* **Goal of the exercise**: Give again, exactly as written, each line of the material below starting at the line that contains "Django templates are different" and ending at the line that contains "[Python Templating Performance". Both ends count, and no other line does.

* **Listed records**:
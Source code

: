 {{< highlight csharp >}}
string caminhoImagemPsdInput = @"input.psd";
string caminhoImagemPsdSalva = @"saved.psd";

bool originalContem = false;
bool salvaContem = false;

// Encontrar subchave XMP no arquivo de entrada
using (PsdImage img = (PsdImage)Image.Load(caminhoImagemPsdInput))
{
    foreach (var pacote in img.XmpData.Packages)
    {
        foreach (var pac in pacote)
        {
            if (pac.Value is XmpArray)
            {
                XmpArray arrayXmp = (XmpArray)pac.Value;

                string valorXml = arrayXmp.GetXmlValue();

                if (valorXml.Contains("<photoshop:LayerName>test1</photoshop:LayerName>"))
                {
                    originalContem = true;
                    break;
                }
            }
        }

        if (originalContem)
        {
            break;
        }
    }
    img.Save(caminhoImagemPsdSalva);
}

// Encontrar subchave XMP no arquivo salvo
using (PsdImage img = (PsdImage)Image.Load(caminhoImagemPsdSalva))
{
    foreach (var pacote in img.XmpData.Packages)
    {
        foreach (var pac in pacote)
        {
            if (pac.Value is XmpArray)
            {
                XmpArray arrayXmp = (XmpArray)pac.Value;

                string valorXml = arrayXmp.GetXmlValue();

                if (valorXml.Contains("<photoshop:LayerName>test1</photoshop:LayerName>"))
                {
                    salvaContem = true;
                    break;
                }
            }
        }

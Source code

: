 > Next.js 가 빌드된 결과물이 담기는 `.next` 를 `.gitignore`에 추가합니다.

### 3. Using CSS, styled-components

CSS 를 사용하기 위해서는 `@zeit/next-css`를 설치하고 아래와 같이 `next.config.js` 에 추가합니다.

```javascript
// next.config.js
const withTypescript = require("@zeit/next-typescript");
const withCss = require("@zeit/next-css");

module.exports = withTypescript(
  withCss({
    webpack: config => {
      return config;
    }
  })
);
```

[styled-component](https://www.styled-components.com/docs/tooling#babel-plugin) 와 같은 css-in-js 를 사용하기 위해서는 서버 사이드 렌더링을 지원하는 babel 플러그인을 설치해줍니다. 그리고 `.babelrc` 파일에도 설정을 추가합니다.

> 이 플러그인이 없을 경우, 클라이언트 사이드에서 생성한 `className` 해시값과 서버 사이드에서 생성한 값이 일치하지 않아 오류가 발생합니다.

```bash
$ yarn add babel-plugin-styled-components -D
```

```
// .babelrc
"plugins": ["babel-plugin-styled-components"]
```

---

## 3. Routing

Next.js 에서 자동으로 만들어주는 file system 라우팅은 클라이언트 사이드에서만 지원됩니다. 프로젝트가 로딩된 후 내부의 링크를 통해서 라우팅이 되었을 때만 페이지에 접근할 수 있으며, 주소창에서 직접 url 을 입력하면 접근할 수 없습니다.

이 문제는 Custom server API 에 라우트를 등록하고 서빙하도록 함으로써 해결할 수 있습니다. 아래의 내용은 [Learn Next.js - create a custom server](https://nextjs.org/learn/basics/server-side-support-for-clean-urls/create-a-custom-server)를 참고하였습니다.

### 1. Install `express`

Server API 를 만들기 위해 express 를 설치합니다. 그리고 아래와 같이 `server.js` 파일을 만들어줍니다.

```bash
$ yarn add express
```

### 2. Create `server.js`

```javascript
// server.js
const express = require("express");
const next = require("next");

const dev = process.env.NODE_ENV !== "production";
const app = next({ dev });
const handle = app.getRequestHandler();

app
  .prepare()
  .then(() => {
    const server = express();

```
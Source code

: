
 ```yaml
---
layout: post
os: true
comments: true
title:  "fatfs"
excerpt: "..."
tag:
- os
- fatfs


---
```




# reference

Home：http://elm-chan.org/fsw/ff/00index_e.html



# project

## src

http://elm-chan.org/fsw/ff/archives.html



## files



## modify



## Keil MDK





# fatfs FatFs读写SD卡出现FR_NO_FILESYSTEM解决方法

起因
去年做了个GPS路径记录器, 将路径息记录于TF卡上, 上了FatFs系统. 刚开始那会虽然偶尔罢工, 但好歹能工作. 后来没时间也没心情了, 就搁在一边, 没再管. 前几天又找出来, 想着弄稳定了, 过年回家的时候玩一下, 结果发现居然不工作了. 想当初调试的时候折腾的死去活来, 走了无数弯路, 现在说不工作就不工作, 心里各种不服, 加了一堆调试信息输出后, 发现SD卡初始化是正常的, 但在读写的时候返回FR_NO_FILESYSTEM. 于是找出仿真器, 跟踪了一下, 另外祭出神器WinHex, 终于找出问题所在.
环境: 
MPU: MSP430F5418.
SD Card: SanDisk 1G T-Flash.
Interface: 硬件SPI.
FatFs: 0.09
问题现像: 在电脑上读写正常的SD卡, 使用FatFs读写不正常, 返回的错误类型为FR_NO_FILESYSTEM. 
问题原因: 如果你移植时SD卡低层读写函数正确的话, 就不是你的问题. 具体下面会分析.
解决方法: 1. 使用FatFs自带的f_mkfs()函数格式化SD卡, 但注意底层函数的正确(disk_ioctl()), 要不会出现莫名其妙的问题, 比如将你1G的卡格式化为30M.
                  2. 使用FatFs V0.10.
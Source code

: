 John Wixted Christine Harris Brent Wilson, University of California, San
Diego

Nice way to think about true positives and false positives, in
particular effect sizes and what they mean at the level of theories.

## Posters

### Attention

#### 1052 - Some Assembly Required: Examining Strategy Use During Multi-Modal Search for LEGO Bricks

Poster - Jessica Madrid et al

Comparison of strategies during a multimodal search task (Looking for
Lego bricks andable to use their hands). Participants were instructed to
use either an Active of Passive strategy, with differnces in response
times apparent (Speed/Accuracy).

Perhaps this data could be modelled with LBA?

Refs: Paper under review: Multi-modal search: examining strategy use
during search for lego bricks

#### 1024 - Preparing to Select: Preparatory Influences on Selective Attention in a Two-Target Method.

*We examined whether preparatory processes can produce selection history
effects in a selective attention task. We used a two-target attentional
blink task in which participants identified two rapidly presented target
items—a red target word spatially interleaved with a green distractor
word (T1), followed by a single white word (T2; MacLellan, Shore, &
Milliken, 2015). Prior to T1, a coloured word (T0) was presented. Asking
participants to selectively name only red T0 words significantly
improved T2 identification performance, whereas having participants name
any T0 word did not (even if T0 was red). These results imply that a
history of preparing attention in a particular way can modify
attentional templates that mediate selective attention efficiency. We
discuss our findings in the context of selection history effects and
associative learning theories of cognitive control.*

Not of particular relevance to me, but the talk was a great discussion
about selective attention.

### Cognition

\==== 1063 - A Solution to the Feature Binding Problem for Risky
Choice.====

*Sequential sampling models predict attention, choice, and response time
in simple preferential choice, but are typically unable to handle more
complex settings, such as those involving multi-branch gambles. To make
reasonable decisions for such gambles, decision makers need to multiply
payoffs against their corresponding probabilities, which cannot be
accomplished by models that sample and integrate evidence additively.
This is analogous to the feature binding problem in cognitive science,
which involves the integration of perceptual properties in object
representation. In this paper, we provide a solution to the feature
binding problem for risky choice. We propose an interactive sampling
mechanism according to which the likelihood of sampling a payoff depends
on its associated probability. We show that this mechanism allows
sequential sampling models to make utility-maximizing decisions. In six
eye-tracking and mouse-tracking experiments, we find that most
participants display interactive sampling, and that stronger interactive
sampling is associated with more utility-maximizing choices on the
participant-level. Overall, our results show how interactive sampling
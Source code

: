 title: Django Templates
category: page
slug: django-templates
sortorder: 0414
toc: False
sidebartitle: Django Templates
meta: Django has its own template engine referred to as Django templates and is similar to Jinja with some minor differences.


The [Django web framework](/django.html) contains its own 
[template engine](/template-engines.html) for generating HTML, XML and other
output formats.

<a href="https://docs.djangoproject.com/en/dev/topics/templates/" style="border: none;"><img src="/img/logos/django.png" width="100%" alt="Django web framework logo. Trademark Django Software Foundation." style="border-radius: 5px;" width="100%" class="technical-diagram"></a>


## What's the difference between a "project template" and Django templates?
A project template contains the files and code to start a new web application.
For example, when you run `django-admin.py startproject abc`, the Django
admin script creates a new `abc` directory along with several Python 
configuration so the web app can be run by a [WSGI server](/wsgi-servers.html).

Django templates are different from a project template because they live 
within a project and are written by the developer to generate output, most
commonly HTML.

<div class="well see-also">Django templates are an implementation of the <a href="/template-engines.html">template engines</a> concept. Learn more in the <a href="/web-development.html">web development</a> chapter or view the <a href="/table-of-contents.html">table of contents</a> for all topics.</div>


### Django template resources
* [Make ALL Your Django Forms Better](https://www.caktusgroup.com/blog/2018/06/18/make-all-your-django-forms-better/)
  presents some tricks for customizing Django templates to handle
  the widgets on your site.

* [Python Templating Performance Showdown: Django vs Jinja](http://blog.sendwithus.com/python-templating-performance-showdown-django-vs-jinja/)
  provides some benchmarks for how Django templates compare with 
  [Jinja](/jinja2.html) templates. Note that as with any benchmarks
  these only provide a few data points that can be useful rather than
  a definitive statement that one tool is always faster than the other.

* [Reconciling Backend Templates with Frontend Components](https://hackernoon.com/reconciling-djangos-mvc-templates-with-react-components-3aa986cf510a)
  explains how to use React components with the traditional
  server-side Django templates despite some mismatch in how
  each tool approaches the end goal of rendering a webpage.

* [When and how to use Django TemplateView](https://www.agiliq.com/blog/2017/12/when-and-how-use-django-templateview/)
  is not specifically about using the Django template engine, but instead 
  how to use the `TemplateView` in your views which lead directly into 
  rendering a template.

* **Task response**:
Django templates are different from a project template because they live 
within a project and are written by the developer to generate output, most
commonly HTML.

<div class="well see-also">Django templates are an implementation of the <a href="/template-engines.html">template engines</a> concept. Learn more in the <a href="/web-development.html">web development</a> chapter or view the <a href="/table-of-contents.html">table of contents</a> for all topics.</div>


### Django template resources
* [Make ALL Your Django Forms Better](https://www.caktusgroup.com/blog/2018/06/18/make-all-your-django-forms-better/)
  presents some tricks for customizing Django templates to handle
  the widgets on your site.

* [Python Templating Performance Showdown: Django vs Jinja](http://blog.sendwithus.com/python-templating-performance-showdown-django-vs-jinja/)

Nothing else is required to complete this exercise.